Susceptibility to autoimmune diseases has been directly linked to the major histocompatibility complex (MHC); however, the role the MHC gene products play has not been ascertained. We propose to utilize a recently described murine model of rheumatoid arthritis (RA) to investigate the relationships between self-peptide recognition, alloreactivity, and autoimmunity. The basis for this model is the alloreactivity of a T cell, R28, specific for the RNase (41-61)/I-Ak determinant to the I-Ag7 molecule. R28 TCR transgenic mice (KRN) when crossed to the NOD strain exhibited pronounced joint inflammation. The KRN x NOD mice share most of the major clinical, histological and immunological features of human rheumatoid arthritis. The 100% disease incidence and the early and reproducible time of onset make this a very attractive and powerful model. In the studies proposed in aim I, we will identify using peptide libraries an allomimotope peptide, which can stimulate the KRN T cells. This recognition will then be compared and contrasted to that of RNase (41-61)/I-Ak. These studies will provide a structural definition of the different ligands recognized by KRN T cells and insights into what type of recognition events are involved in autoreactivity.
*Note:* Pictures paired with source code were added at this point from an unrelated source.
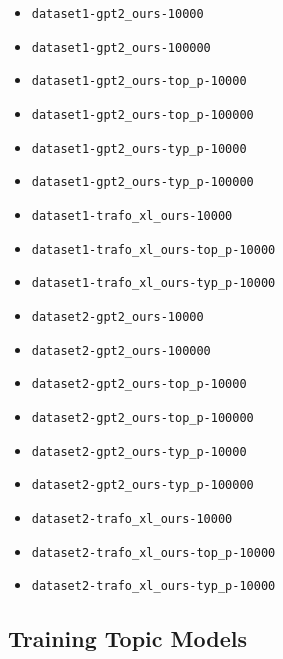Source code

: \begin{multicols}{2}{\footnotesize
\begin{itemize}
    \item \texttt{dataset1-gpt2\_ours-10000}
    \item \texttt{dataset1-gpt2\_ours-100000}
    \item \texttt{dataset1-gpt2\_ours-top\_p-10000}
    \item \texttt{dataset1-gpt2\_ours-top\_p-100000}
    \item \texttt{dataset1-gpt2\_ours-typ\_p-10000}
    \item \texttt{dataset1-gpt2\_ours-typ\_p-100000}
    \item \texttt{dataset1-trafo\_xl\_ours-10000}
    \item \texttt{dataset1-trafo\_xl\_ours-top\_p-10000}
    \item \texttt{dataset1-trafo\_xl\_ours-typ\_p-10000}
    \item \texttt{dataset2-gpt2\_ours-10000}
    \item \texttt{dataset2-gpt2\_ours-100000}
    \item \texttt{dataset2-gpt2\_ours-top\_p-10000}
    \item \texttt{dataset2-gpt2\_ours-top\_p-100000}
    \item \texttt{dataset2-gpt2\_ours-typ\_p-10000}
    \item \texttt{dataset2-gpt2\_ours-typ\_p-100000}
    \item \texttt{dataset2-trafo\_xl\_ours-10000}
    \item \texttt{dataset2-trafo\_xl\_ours-top\_p-10000}
    \item \texttt{dataset2-trafo\_xl\_ours-typ\_p-10000}
\end{itemize}}
\end{multicols}

\subsection{Training Topic Models}

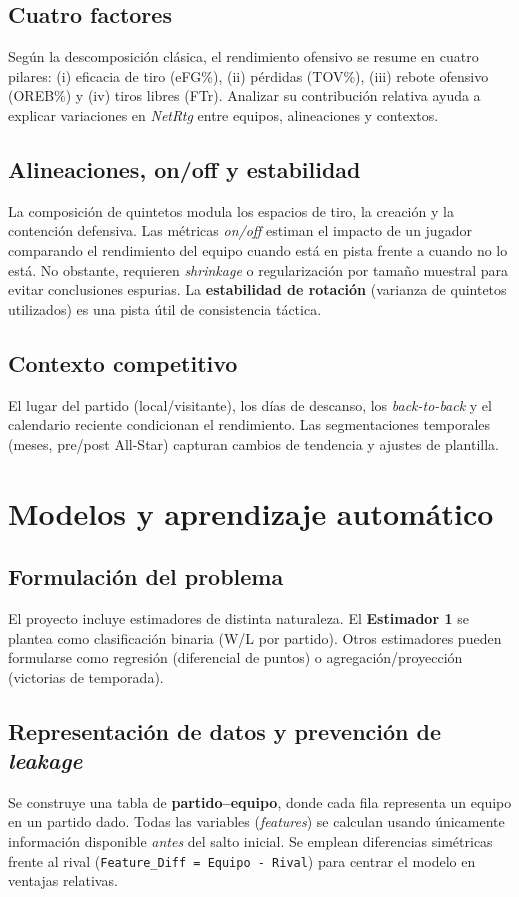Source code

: \subsection*{Cuatro factores}
Según la descomposición clásica, el rendimiento ofensivo se resume en cuatro pilares:
(i) eficacia de tiro (eFG\%), (ii) pérdidas (TOV\%), (iii) rebote ofensivo (OREB\%) y (iv) tiros libres (FTr).
Analizar su contribución relativa ayuda a explicar variaciones en \textit{NetRtg} entre equipos, alineaciones y contextos.

\subsection*{Alineaciones, on/off y estabilidad}
La composición de quintetos modula los espacios de tiro, la creación y la contención defensiva.
Las métricas \textit{on/off} estiman el impacto de un jugador comparando el rendimiento del equipo cuando está en pista
frente a cuando no lo está. No obstante, requieren \textit{shrinkage} o regularización por tamaño muestral para evitar conclusiones espurias.
La \textbf{estabilidad de rotación} (varianza de quintetos utilizados) es una pista útil de consistencia táctica.

\subsection*{Contexto competitivo}
El lugar del partido (local/visitante), los días de descanso, los \textit{back-to-back} y el calendario reciente condicionan el rendimiento.
Las segmentaciones temporales (meses, pre/post All-Star) capturan cambios de tendencia y ajustes de plantilla.

\section{Modelos y aprendizaje automático}\label{sec:modelos}

\subsection*{Formulación del problema}
El proyecto incluye estimadores de distinta naturaleza. El \textbf{Estimador 1} se plantea como clasificación binaria (W/L por partido).
Otros estimadores pueden formularse como regresión (diferencial de puntos) o agregación/proyección (victorias de temporada).

\subsection*{Representación de datos y prevención de \textit{leakage}}
Se construye una tabla de \textbf{partido–equipo}, donde cada fila representa un equipo en un partido dado.
Todas las variables (\textit{features}) se calculan usando únicamente información disponible \emph{antes} del salto inicial.
Se emplean diferencias simétricas frente al rival (\texttt{Feature\_Diff = Equipo - Rival}) para centrar el modelo en ventajas relativas.

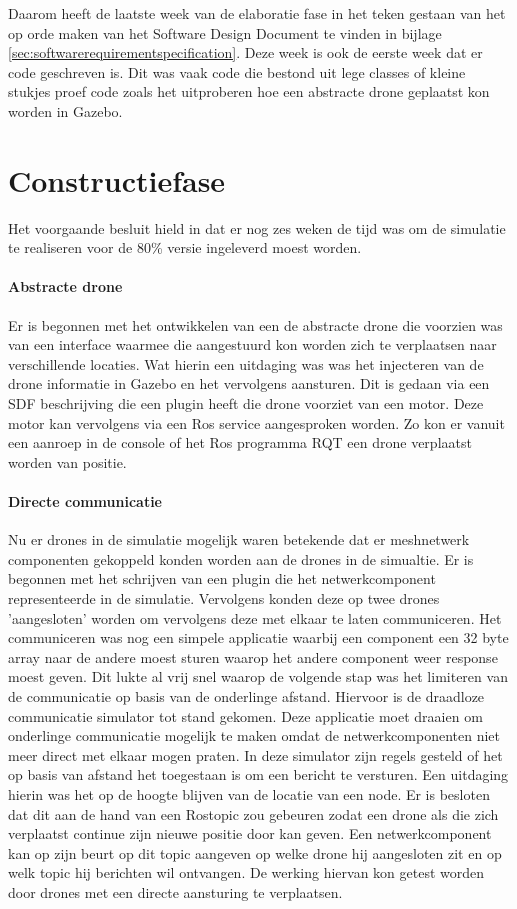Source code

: \documentclass[a4paper, 11pt, oneside]{report}
\begin{document}
Daarom heeft de laatste week van de elaboratie fase in het teken gestaan van het op orde maken van het Software Design Document te vinden in bijlage  \ref{sec:softwarerequirementspecification}.
Deze week is ook de eerste week dat er code geschreven is. 
Dit was vaak code die bestond uit lege classes of kleine stukjes proef code zoals het uitproberen hoe een abstracte drone geplaatst kon worden in Gazebo.

\section{Constructiefase}\label{sec:constructiefase}
Het voorgaande besluit hield in dat er nog zes weken de tijd was om de simulatie te realiseren voor de 80\% versie ingeleverd moest worden.
\paragraph{Abstracte drone}
Er is begonnen met het ontwikkelen van een de abstracte drone die voorzien was van een interface waarmee die aangestuurd kon worden zich te verplaatsen naar verschillende locaties. Wat hierin een uitdaging was was het injecteren van de drone informatie in Gazebo en het vervolgens aansturen. Dit is gedaan via een SDF beschrijving die een plugin heeft die drone voorziet van een motor. Deze motor kan vervolgens via een Ros service aangesproken worden. Zo kon er vanuit een aanroep in de console of het Ros programma RQT een drone verplaatst worden van positie. 
\paragraph{Directe communicatie}
Nu er drones in de simulatie mogelijk waren betekende dat er meshnetwerk componenten gekoppeld konden worden aan de drones in de simualtie.
Er is begonnen met het schrijven van een plugin die het netwerkcomponent representeerde in de simulatie. 
Vervolgens konden deze op twee drones 'aangesloten' worden om vervolgens deze met elkaar te laten communiceren.
Het communiceren was nog een simpele applicatie waarbij een component een 32 byte array naar de andere moest sturen waarop het andere component weer response moest geven.
Dit lukte al vrij snel waarop de volgende stap was het limiteren van de communicatie op basis van de onderlinge afstand.
Hiervoor is de draadloze communicatie simulator tot stand gekomen. 
Deze applicatie moet draaien om onderlinge communicatie mogelijk te maken omdat de netwerkcomponenten niet meer direct met elkaar mogen praten.
In deze simulator zijn regels gesteld of het op basis van afstand het toegestaan is om een bericht te versturen.
Een uitdaging hierin was het op de hoogte blijven van de locatie van een node. 
Er is besloten dat dit aan de hand van een Rostopic zou gebeuren zodat een drone als die zich verplaatst continue zijn nieuwe positie door kan geven. Een netwerkcomponent kan op zijn beurt op dit topic aangeven op welke drone hij aangesloten zit en op welk topic hij berichten wil ontvangen. De werking hiervan kon getest worden door drones met een directe aansturing te verplaatsen.
\end{document}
In aim II we propose to test in vivo the ability of altered peptide ligands to block the induction and development of RA. We will also involve directly visualizing in vivo the location and function of the autoreactive T cells. These in vivo studies will establish the potential of altered peptide ligands to treat RA.
In aim III, we propose to identify what properties of the target ligands are necessary for disease induction. These studies will involve a second alloligand of the KRN T cells, I-AkA65, which differs from the I-Ag7 molecule in several biochemical and functional properties. Overall, these proposed studies will provide important new insights into the relationship between the T cell recognition of antigen and the development of autoimmune disease.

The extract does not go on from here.